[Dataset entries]
+ + + +
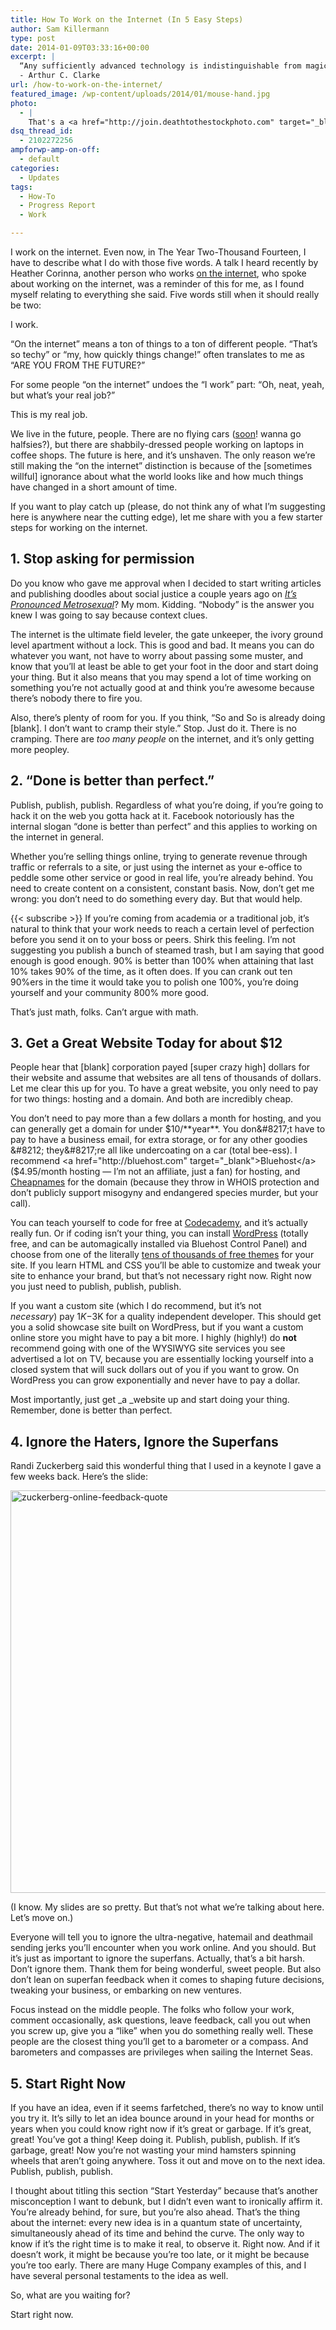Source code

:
 ```yaml
---
title: How To Work on the Internet (In 5 Easy Steps)
author: Sam Killermann
type: post
date: 2014-01-09T03:33:16+00:00
excerpt: |
  “Any sufficiently advanced technology is indistinguishable from magic.”
  - Arthur C. Clarke
url: /how-to-work-on-the-internet/
featured_image: /wp-content/uploads/2014/01/mouse-hand.jpg
photo:
  - |
    That's a <a href="http://join.deathtothestockphoto.com" target="_blank">Death to the Stock Photo</a> that I simulated an Instagram filter on in Photoshop. Welcome to the future.
dsq_thread_id:
  - 2102272256
ampforwp-amp-on-off:
  - default
categories:
  - Updates
tags:
  - How-To
  - Progress Report
  - Work

---
```

I work on the internet. Even now, in The Year Two-Thousand Fourteen, I have to describe what I do with those five words. A talk I heard recently by Heather Corinna, another person who works <a title="So Good." href="http://scarleteen.com" target="_blank">on the internet</a>, who spoke about working on the internet, was a reminder of this for me, as I found myself relating to everything she said. Five words still when it should really be two:

I work.

“On the internet” means a ton of things to a ton of different people. “That’s so techy” or “my, how quickly things change!” often translates to me as “ARE YOU FROM THE FUTURE?”

For some people “on the internet” undoes the “I work” part: “Oh, neat, yeah, but what’s your real job?&#8221;

This is my real job.

We live in the future, people. There are no flying cars (<a href="http://www.irishmirror.ie/news/world-news/terrafugia-flying-cars-could-sale-2998745" target="_blank">soon</a>! wanna go halfsies?), but there are shabbily-dressed people working on laptops in coffee shops. The future is here, and it&#8217;s unshaven. The only reason we’re still making the “on the internet” distinction is because of the [sometimes willful] ignorance about what the world looks like and how much things have changed in a short amount of time.

If you want to play catch up (please, do not think any of what I’m suggesting here is anywhere near the cutting edge), let me share with you a few starter steps for working on the internet.<!--more-->

## 1. Stop asking for permission

Do you know who gave me approval when I decided to start writing articles and publishing doodles about social justice a couple years ago on <a href="http://itspronouncedmetrosexual.com" target="_blank"><em>It&#8217;s Pronounced Metrosexual</em></a>? My mom. Kidding. &#8220;Nobody&#8221; is the answer you knew I was going to say because context clues.

The internet is the ultimate field leveler, the gate unkeeper, the ivory ground level apartment without a lock. This is good and bad. It means you can do whatever you want, not have to worry about passing some muster, and know that you&#8217;ll at least be able to get your foot in the door and start doing your thing. But it also means that you may spend a lot of time working on something you&#8217;re not actually good at and think you&#8217;re awesome because there&#8217;s nobody there to fire you.

Also, there&#8217;s plenty of room for you. If you think, &#8220;So and So is already doing [blank]. I don&#8217;t want to cramp their style.&#8221; Stop. Just do it. There is no cramping. There are _too many people_ on the internet, and it&#8217;s only getting more peopley.

## 2. &#8220;Done is better than perfect.&#8221;

Publish, publish, publish. Regardless of what you&#8217;re doing, if you&#8217;re going to hack it on the web you gotta hack at it. Facebook notoriously has the internal slogan &#8220;done is better than perfect&#8221; and this applies to working on the internet in general.

Whether you&#8217;re selling things online, trying to generate revenue through traffic or referrals to a site, or just using the internet as your e-office to peddle some other service or good in real life, you&#8217;re already behind. You need to create content on a consistent, constant basis. Now, don&#8217;t get me wrong: you don&#8217;t need to do something every day. But that would help.

{{< subscribe >}}
If you&#8217;re coming from academia or a traditional job, it&#8217;s natural to think that your work needs to reach a certain level of perfection before you send it on to your boss or peers. Shirk this feeling. I&#8217;m not suggesting you publish a bunch of steamed trash, but I am saying that good enough is good enough. 90% is better than 100% when attaining that last 10% takes 90% of the time, as it often does. If you can crank out ten 90%ers in the time it would take you to polish one 100%, you&#8217;re doing yourself and your community 800% more good.

That&#8217;s just math, folks. Can&#8217;t argue with math.

## 3. Get a Great Website Today for about $12

People hear that [blank] corporation payed [super crazy high] dollars for their website and assume that websites are all tens of thousands of dollars. Let me clear this up for you. To have a great website, you only need to pay for two things: hosting and a domain. And both are incredibly cheap.

You don&#8217;t need to pay more than a few dollars a month for hosting, and you can generally get a domain for under $10/**year**. You don&#8217;t have to pay to have a business email, for extra storage, or for any other goodies &#8212; they&#8217;re all like undercoating on a car (total bee-ess). I recommend <a href="http://bluehost.com" target="_blank">Bluehost</a> ($4.95/month hosting &#8212; I&#8217;m not an affiliate, just a fan) for hosting, and <a href="http://cheapnames.com" target="_blank">Cheapnames</a> for the domain (because they throw in WHOIS protection and don&#8217;t publicly support misogyny and endangered species murder, but your call).

You can teach yourself to code for free at <a href="http://codecademy.com" target="_blank">Codecademy</a>, and it&#8217;s actually really fun. Or if coding isn&#8217;t your thing, you can install <a href="http://wordpress.org" target="_blank">WordPress</a> (totally free, and can be automagically installed via Bluehost Control Panel) and choose from one of the literally <a href="https://www.google.com/search?client=safari&rls=en&q=best+free+wordpress+themes+of+2013&ie=UTF-8&oe=UTF-8" target="_blank">tens of thousands of free themes</a> for your site. If you learn HTML and CSS you&#8217;ll be able to customize and tweak your site to enhance your brand, but that&#8217;s not necessary right now. Right now you just need to publish, publish, publish.

If you want a custom site (which I do recommend, but it&#8217;s not _necessary_) pay $1K-$3K for a quality independent developer. This should get you a solid showcase site built on WordPress, but if you want a custom online store you might have to pay a bit more. I highly (highly!) do **not** recommend going with one of the WYSIWYG site services you see advertised a lot on TV, because you are essentially locking yourself into a closed system that will suck dollars out of you if you want to grow. On WordPress you can grow exponentially and never have to pay a dollar.

Most importantly, just get _a _website up and start doing your thing. Remember, done is better than perfect.

## 4. Ignore the Haters, Ignore the Superfans

Randi Zuckerberg said this wonderful thing that I used in a keynote I gave a few weeks back. Here&#8217;s the slide:

[<img class="alignnone size-full wp-image-510 lazy-load" data-src="//wp-content/uploads/2014/01/zuckerberg-online-feedback-quote.jpg" alt="zuckerberg-online-feedback-quote" width="900" height="644" srcset="/wp-content/uploads/2014/01/zuckerberg-online-feedback-quote.jpg 900w, /wp-content/uploads/2014/01/zuckerberg-online-feedback-quote-300x215.jpg 300w, /wp-content/uploads/2014/01/zuckerberg-online-feedback-quote-768x550.jpg 768w" sizes="(max-width: 900px) 100vw, 900px" />][1]

(I know. My slides are so pretty. But that&#8217;s not what we&#8217;re talking about here. Let&#8217;s move on.)

Everyone will tell you to ignore the ultra-negative, hatemail and deathmail sending jerks you&#8217;ll encounter when you work online. And you should. But it&#8217;s just as important to ignore the superfans. Actually, that&#8217;s a bit harsh. Don&#8217;t ignore them. Thank them for being wonderful, sweet people. But also don&#8217;t lean on superfan feedback when it comes to shaping future decisions, tweaking your business, or embarking on new ventures.

Focus instead on the middle people. The folks who follow your work, comment occasionally, ask questions, leave feedback, call you out when you screw up, give you a &#8220;like&#8221; when you do something really well. These people are the closest thing you&#8217;ll get to a barometer or a compass. And barometers and compasses are privileges when sailing the Internet Seas.

## 5. Start Right Now

If you have an idea, even if it seems farfetched, there&#8217;s no way to know until you try it. It&#8217;s silly to let an idea bounce around in your head for months or years when you could know right now if it&#8217;s great or garbage. If it&#8217;s great, great! You&#8217;ve got a thing! Keep doing it. Publish, publish, publish. If it&#8217;s garbage, great! Now you&#8217;re not wasting your mind hamsters spinning wheels that aren&#8217;t going anywhere. Toss it out and move on to the next idea. Publish, publish, publish.

I thought about titling this section &#8220;Start Yesterday&#8221; because that&#8217;s another misconception I want to debunk, but I didn&#8217;t even want to ironically affirm it. You&#8217;re already behind, for sure, but you&#8217;re also ahead. That&#8217;s the thing about the internet: every new idea is in a quantum state of uncertainty, simultaneously ahead of its time and behind the curve. The only way to know if it&#8217;s the right time is to make it real, to observe it. Right now. And if it doesn&#8217;t work, it might be because you&#8217;re too late, or it might be because you&#8217;re too early. There are many Huge Company examples of this, and I have several personal testaments to the idea as well.

So, what are you waiting for?

Start right now.

 [1]: //wp-content/uploads/2014/01/zuckerberg-online-feedback-quote.jpg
+ + + +
### EXERCISE BRIEF
Using the data above, print exactly the lines from the line that contains "means a ton" through the line that contains "## 1. Stop asking for permission", with both included.

### WRITTEN REPLY
“On the internet” means a ton of things to a ton of different people. “That’s so techy” or “my, how quickly things change!” often translates to me as “ARE YOU FROM THE FUTURE?”

For some people “on the internet” undoes the “I work” part: “Oh, neat, yeah, but what’s your real job?&#8221;

This is my real job.

We live in the future, people. There are no flying cars (<a href="http://www.irishmirror.ie/news/world-news/terrafugia-flying-cars-could-sale-2998745" target="_blank">soon</a>! wanna go halfsies?), but there are shabbily-dressed people working on laptops in coffee shops. The future is here, and it&#8217;s unshaven. The only reason we’re still making the “on the internet” distinction is because of the [sometimes willful] ignorance about what the world looks like and how much things have changed in a short amount of time.

If you want to play catch up (please, do not think any of what I’m suggesting here is anywhere near the cutting edge), let me share with you a few starter steps for working on the internet.<!--more-->

## 1. Stop asking for permission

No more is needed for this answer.